■ BRIEF ■
In the listing below, look for "true" and copy every line that has it.
========
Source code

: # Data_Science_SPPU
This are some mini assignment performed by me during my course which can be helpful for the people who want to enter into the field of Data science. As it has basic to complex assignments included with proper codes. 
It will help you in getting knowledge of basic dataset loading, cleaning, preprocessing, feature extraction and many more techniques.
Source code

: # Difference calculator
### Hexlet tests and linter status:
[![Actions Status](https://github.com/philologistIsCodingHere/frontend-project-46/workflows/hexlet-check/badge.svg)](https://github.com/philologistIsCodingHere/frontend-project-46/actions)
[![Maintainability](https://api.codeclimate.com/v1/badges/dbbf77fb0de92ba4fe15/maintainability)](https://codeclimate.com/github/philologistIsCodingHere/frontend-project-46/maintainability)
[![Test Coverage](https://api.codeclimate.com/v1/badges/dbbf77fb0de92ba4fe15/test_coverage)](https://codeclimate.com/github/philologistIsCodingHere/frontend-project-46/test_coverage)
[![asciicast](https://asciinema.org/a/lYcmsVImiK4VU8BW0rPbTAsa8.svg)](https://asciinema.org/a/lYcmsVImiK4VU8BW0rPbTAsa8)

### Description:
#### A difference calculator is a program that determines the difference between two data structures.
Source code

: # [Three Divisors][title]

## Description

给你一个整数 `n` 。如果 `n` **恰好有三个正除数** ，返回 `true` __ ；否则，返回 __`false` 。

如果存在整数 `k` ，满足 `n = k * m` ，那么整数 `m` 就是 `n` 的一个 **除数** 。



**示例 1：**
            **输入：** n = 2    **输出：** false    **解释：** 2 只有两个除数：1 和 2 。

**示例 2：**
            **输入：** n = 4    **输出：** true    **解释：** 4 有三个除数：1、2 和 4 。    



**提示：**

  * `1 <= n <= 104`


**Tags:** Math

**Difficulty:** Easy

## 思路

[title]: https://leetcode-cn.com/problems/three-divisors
========
■ TASK ANSWER ■
给你一个整数 `n` 。如果 `n` **恰好有三个正除数** ，返回 `true` __ ；否则，返回 __`false` 。
            **输入：** n = 4    **输出：** true    **解释：** 4 有三个除数：1、2 和 4 。    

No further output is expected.